Why does Connexion not post number of Covid tests in France?
We provide daily updates relating to Covid-19 in order to keep our readers informed of the epidemic situation in France
Reader question: Why does The Connexion and other media post up the number of positive cases but not also the number of tests carried out?
For the past few months, The Connexion has been posting daily figures about the Covid-19 epidemic in France.
We do this to give our readers reliable information, without them having to search through official government websites.
We started out offering four stats: recorded new cases, new deaths, total deaths and rate of positive tests.
Recently, we have also added stats about the Covid-19 vaccination campaign, including the total number of people vaccinated in France and how many are vaccinated each day.
The reason that we do not post up the total number of tests carried out each day is that we have chosen instead to post up the 'rate of positive tests'. This shows the number of positive tests divided by the total number of tests over the past seven days.
We feel that this number more clearly and succinctly shows how many people are testing positive for the virus than if we posted the total number of daily tests and the total number of positive results.
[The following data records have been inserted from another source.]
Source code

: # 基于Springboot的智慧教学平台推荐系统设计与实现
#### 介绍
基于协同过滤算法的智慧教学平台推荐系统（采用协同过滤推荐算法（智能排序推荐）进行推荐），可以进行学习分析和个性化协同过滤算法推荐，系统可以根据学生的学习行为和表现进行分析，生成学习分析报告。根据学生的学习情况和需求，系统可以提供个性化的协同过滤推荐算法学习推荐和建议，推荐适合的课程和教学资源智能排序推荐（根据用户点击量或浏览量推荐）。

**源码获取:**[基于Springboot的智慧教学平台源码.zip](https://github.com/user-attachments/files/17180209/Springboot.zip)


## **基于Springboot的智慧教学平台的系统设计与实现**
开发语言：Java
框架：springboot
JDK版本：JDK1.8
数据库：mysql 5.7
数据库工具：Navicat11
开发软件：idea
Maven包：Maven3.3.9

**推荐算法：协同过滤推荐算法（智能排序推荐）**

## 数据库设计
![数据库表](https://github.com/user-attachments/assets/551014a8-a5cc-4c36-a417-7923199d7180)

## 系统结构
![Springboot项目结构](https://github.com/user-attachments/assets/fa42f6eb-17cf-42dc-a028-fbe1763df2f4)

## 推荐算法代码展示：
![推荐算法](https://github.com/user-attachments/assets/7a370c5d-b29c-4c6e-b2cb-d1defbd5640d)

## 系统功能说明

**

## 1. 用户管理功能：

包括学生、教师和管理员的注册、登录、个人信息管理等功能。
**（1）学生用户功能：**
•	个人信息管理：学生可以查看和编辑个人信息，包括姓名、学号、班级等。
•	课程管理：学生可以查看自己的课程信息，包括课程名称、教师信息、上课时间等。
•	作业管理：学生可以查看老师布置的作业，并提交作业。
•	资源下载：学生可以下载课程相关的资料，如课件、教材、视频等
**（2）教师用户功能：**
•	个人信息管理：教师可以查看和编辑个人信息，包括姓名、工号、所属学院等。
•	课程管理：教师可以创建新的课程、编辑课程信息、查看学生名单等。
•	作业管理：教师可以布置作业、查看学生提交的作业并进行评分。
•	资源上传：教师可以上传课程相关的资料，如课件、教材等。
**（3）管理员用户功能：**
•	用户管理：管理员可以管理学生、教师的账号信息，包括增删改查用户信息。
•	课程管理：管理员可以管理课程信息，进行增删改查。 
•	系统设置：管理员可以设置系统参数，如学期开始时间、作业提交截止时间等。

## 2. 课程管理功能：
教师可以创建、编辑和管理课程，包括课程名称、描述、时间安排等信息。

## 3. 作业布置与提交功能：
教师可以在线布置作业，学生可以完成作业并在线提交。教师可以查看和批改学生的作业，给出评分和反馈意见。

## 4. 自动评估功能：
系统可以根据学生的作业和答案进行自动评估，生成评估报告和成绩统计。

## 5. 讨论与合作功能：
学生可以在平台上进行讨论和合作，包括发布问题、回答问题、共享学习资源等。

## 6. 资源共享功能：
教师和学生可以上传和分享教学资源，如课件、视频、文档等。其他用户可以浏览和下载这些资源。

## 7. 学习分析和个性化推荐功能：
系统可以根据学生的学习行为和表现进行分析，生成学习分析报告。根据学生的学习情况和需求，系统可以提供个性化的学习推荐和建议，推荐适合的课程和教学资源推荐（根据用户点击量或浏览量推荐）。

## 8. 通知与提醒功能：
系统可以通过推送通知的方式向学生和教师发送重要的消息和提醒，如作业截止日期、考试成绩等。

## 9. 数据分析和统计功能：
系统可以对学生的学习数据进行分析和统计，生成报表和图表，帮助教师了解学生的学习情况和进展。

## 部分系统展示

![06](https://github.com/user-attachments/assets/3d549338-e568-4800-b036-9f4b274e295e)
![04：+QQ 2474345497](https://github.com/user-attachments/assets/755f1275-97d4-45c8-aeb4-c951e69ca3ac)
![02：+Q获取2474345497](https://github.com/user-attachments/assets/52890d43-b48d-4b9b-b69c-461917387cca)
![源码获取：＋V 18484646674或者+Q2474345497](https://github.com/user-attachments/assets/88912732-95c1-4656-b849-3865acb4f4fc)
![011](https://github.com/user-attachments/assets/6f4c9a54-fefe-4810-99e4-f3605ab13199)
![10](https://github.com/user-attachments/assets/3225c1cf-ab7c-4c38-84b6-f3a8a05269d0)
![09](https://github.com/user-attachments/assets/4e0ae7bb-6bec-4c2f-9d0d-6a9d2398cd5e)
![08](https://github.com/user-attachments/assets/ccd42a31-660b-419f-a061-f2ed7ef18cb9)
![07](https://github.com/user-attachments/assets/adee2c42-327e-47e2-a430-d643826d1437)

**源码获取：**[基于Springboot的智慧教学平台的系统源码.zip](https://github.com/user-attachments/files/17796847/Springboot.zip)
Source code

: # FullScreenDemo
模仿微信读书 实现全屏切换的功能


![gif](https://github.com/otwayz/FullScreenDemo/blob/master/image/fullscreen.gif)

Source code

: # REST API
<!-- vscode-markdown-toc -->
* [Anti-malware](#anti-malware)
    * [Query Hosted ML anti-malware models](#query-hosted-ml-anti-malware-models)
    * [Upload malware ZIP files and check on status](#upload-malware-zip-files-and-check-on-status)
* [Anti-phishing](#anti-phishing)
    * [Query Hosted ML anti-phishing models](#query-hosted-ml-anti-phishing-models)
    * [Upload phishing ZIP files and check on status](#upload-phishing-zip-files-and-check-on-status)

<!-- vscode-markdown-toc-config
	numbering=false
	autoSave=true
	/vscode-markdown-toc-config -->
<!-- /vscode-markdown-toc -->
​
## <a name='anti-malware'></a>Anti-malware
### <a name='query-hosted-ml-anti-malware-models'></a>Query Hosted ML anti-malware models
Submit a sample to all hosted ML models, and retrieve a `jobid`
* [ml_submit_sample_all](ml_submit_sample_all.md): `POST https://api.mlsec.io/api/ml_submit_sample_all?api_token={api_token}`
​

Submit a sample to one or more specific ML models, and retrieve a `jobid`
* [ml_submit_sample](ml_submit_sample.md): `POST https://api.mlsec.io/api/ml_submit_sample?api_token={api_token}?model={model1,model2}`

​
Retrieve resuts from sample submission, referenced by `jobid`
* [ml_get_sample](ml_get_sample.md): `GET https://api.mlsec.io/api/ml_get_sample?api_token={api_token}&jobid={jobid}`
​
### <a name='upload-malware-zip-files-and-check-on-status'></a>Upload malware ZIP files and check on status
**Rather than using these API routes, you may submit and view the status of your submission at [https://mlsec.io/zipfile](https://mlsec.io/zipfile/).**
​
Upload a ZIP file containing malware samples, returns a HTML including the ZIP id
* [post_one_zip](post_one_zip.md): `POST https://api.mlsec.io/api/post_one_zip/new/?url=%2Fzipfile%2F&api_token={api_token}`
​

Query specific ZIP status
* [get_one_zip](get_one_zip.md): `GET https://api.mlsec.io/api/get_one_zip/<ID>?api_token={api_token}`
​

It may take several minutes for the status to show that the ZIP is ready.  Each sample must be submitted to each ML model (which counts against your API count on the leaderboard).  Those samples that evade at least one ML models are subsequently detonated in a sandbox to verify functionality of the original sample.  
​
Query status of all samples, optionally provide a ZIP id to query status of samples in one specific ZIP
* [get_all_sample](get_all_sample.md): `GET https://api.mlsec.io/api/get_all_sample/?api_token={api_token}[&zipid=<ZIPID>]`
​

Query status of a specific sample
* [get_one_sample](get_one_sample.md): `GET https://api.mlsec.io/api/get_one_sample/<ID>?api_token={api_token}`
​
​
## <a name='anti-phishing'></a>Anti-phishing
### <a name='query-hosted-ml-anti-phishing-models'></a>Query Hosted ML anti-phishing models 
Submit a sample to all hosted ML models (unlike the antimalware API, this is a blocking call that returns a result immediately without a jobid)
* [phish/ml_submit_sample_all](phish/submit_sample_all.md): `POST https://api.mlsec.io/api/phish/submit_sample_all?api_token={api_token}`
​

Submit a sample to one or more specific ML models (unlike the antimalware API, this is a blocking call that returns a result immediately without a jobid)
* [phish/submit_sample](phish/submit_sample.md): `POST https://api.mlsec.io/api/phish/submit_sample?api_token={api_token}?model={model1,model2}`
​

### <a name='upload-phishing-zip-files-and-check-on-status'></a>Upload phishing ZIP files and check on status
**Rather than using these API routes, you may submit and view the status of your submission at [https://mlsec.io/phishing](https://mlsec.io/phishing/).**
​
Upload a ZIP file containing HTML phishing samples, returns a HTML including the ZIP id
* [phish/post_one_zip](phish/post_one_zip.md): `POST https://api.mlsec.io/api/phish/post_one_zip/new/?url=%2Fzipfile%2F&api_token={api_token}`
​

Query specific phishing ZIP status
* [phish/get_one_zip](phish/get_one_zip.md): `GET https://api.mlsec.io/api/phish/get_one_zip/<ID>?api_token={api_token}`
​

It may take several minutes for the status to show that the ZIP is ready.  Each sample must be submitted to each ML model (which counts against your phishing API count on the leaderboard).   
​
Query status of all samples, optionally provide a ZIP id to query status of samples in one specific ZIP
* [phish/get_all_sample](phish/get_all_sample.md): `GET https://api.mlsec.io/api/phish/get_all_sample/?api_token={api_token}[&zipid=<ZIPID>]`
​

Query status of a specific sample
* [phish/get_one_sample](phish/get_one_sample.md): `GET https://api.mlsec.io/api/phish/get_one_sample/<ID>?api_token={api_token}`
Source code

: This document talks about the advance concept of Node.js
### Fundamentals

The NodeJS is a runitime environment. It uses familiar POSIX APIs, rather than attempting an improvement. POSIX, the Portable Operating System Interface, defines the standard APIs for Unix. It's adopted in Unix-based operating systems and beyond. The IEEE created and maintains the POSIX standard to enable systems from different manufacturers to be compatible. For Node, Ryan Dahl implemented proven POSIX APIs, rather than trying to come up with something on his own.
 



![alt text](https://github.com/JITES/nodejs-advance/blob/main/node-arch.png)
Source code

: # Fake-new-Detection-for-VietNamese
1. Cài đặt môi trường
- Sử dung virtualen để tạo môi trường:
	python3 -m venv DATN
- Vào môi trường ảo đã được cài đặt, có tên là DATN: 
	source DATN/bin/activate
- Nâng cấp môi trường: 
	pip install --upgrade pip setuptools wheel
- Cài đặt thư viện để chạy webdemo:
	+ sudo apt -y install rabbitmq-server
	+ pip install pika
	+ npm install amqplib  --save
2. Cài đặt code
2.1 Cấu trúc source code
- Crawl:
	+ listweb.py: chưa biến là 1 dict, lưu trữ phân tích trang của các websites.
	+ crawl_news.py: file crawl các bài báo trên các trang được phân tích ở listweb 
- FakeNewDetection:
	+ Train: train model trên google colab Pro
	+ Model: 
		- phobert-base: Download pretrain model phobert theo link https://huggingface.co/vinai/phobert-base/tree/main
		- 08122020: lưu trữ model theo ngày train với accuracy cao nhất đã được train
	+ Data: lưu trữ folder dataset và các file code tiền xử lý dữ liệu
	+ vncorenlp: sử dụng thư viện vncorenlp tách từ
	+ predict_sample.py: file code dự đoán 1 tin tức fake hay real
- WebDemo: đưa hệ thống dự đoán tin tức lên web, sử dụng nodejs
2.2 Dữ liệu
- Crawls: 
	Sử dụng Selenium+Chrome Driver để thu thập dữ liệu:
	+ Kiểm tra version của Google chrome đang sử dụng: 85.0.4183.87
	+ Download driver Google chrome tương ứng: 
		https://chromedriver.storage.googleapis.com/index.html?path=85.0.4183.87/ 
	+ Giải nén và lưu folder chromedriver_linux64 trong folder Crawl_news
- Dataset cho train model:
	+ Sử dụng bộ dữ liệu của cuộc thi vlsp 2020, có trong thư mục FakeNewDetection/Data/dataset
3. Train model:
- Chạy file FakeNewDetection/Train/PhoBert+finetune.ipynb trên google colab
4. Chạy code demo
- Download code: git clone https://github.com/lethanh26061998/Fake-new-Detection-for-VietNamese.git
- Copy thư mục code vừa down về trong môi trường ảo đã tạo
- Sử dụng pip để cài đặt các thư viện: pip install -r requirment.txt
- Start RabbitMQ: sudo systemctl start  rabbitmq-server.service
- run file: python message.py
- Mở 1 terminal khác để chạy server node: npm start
For example, on January 12, France recorded 19,753 new cases of Covid-19. This number is 6.5% of the total number of tests carried out.
Looking at this percentage is a good way of gauging how widespread the epidemic is. In October, when infection rates were high in France, this number climbed to around 15%. Pre-Christmas, it was down to around 3%.
The rate of positive tests is also the statistic offered daily by Santé Publique France on its page of key numbers relating to the pandemic.
There are many different statistics that we could provide but we have chosen the ones that we feel best shows details of the epidemic in France.
In our articles on the subject of Covid-19 we often go into more depth with these numbers, offering statistics on the number of hospitalisations, the rate of bed occupancy in intensive care wards, etc.